We also had to tune and iterate the flow control parameters. Flow control limits the amount of data a receiver is willing to buffer from the sender. The Facebook app had a statically defined flow control limit for HTTP/2 that was implicitly tuned for TCP and did not perform well with QUIC. It took some experimental iteration for us to find the new optimal flow control value.
Instagram and beyond
QUIC’s performance on the Facebook app has been a testament to its ability to improve peoples’ experience on the internet, even on rich and complex applications like Facebook. In the future, we plan to continue to utilize more of QUIC’s existing features, such as connection migration and true 0-RTT connection establishment, as well as invest in improvements to congestion control and loss recovery.

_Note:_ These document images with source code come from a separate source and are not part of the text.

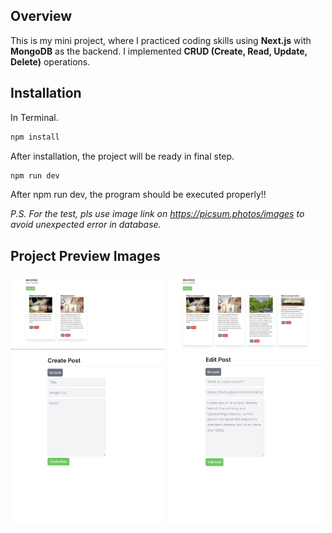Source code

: ## Overview

This is my mini project, where I practiced coding skills using **Next.js** with **MongoDB** as the backend. I implemented **CRUD (Create, Read, Update, Delete)** operations.

## Installation

In Terminal.
```bash
npm install
```
After installation, the project will be ready in final step.
```bash
npm run dev
```
After npm run dev, the program should be executed properly!!

*P.S. For the test, pls use image link on https://picsum.photos/images to avoid unexpected error in database.*

## Project Preview Images
<div style="width: 100%; display: flex; flex-wrap: wrap;">
  <img src="Preview IMG/1.png" alt="Logo" style="width: 49%; margin-right: 1%;" />
  <img src="Preview IMG/4.png" alt="Logo" style="width: 49%; margin-right: 1%;" />
  <img src="Preview IMG/2.png" alt="Logo" style="width: 49%; margin-right: 1%;" />
  <img src="Preview IMG/3.png" alt="Logo" style="width: 49%;" />
</div>
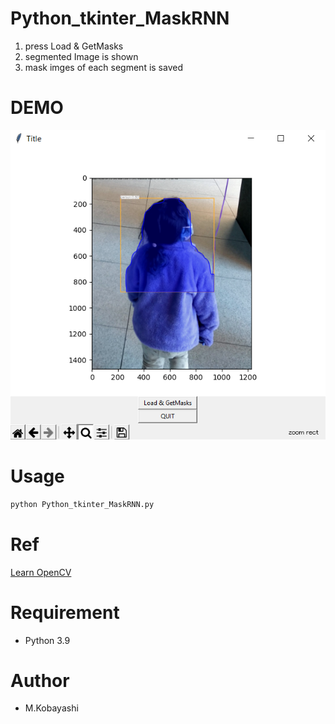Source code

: # Python_tkinter_MaskRNN

1) press Load & GetMasks
2) segmented Image is shown
3) mask imges of each segment is saved

# DEMO

![Python_tkinter_MaskRNN](./Python_tkinter_MaskRNN.PNG)

# Usage

```bash
python Python_tkinter_MaskRNN.py
```
# Ref

[Learn OpenCV](https://github.com/spmallick/learnopencv)

# Requirement

* Python 3.9

# Author

* M.Kobayashi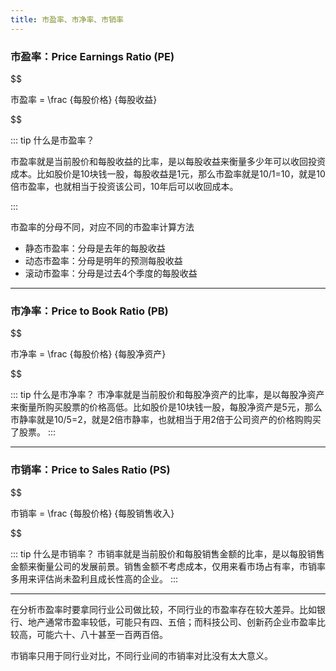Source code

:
 ```yaml
---
title: 市盈率、市净率、市销率
---
```


### 市盈率：Price Earnings Ratio (PE)

$$

市盈率 = \frac {每股价格} {每股收益}

$$

::: tip 什么是市盈率？

市盈率就是当前股价和每股收益的比率，是以每股收益来衡量多少年可以收回投资成本。比如股价是10块钱一股，每股收益是1元，那么市盈率就是10/1=10，就是10倍市盈率，也就相当于投资该公司，10年后可以收回成本。

:::

市盈率的分母不同，对应不同的市盈率计算方法

- 静态市盈率：分母是去年的每股收益
- 动态市盈率：分母是明年的预测每股收益
- 滚动市盈率：分母是过去4个季度的每股收益

***
### 市净率：Price to Book Ratio (PB)

$$

市净率 = \frac {每股价格} {每股净资产}

$$

::: tip 什么是市净率？
市净率就是当前股价和每股净资产的比率，是以每股净资产来衡量所购买股票的价格高低。比如股价是10块钱一股，每股净资产是5元，那么市静率就是10/5=2，就是2倍市静率，也就相当于用2倍于公司资产的价格购购买了股票。
:::


***
### 市销率：Price to Sales Ratio (PS)

$$

市销率 = \frac {每股价格} {每股销售收入}

$$

::: tip 什么是市销率？
市销率就是当前股价和每股销售金额的比率，是以每股销售金额来衡量公司的发展前景。销售金额不考虑成本，仅用来看市场占有率，市销率多用来评估尚未盈利且成长性高的企业。
:::

***

在分析市盈率时要拿同行业公司做比较，不同行业的市盈率存在较大差异。比如银行、地产通常市盈率较低，可能只有四、五倍；而科技公司、创新药企业市盈率比较高，可能六十、八十甚至一百两百倍。

市销率只用于同行业对比，不同行业间的市销率对比没有太大意义。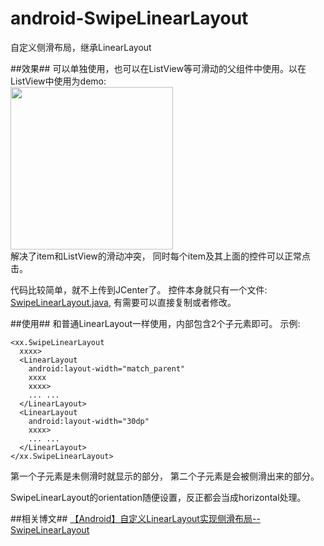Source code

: # android-SwipeLinearLayout
自定义侧滑布局，继承LinearLayout

##效果##
可以单独使用，也可以在ListView等可滑动的父组件中使用。以在ListView中使用为demo:  
<img src="https://github.com/lankton/android-SwipeLinearLayout/blob/master/pictures/swipelinearlayout.gif?raw=true" width="260px"/>  
解决了item和ListView的滑动冲突， 同时每个item及其上面的控件可以正常点击。

代码比较简单，就不上传到JCenter了。 控件本身就只有一个文件: [SwipeLinearLayout.java](https://github.com/lankton/android-SwipeLinearLayout/blob/master/app/src/main/java/cn/lankton/swipelinearlayout/lib/SwipeLinearLayout.java), 有需要可以直接复制或者修改。

##使用##
和普通LinearLayout一样使用，内部包含2个子元素即可。
示例:
```
<xx.SwipeLinearLayout
  xxxx>
  <LinearLayout
    android:layout-width="match_parent"
    xxxx
    xxxx>
    ... ...
  </LinearLayout>
  <LinearLayout
    android:layout-width="30dp"
    xxxx>
    ... ...
  </LinearLayout>
</xx.SwipeLinearLayout>
```
第一个子元素是未侧滑时就显示的部分， 第二个子元素是会被侧滑出来的部分。 

SwipeLinearLayout的orientation随便设置，反正都会当成horizontal处理。 

##相关博文##
[【Android】自定义LinearLayout实现侧滑布局--SwipeLinearLayout](http://blog.csdn.net/u013015161/article/details/51495015)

We deployed QUIC to the Instagram apps as well, using the same strategies as our Facebook deployment — testing it on a small percentage of Instagram’s traffic and then scaling up. Today, QUIC is deployed on Instagram for iOS and Instagram for Android. Both versions of Instagram have seen metrics that are comparable to or better than those of the Facebook app. Facebook and Instagram on the web also have QUIC enabled, so as more web browsers enable support for QUIC, as Google has recently done for Chrome and Apple has done for Safari beta, even more people will benefit from the improvements. Beyond Instagram, we believe we can bring the benefits of QUIC to every experience in our family of apps, with QUIC eventually representing not just the majority but the entirety of Facebook’s internet traffic.
The IETF is on track to finalize the QUIC protocol as a request for comments (RFC) document sometime in 2021. Once this happens, even more websites, applications, and networking libraries will start offering QUIC for general use. In the very near future, new protocols like QUIC will be essential to unlocking innovative internet applications. For us, QUIC is a starting point from which we can continue to enhance people’s Facebook experience.
There are so many people within and outside of Facebook who have made this deployment possible. We would like to thank everyone who has participated in the IETF QUIC working group over the past several years, tirelessly debating and designing QUIC. The working group comprises a multitude of individuals from many different backgrounds who have produced a truly remarkable protocol in a relatively short period of time.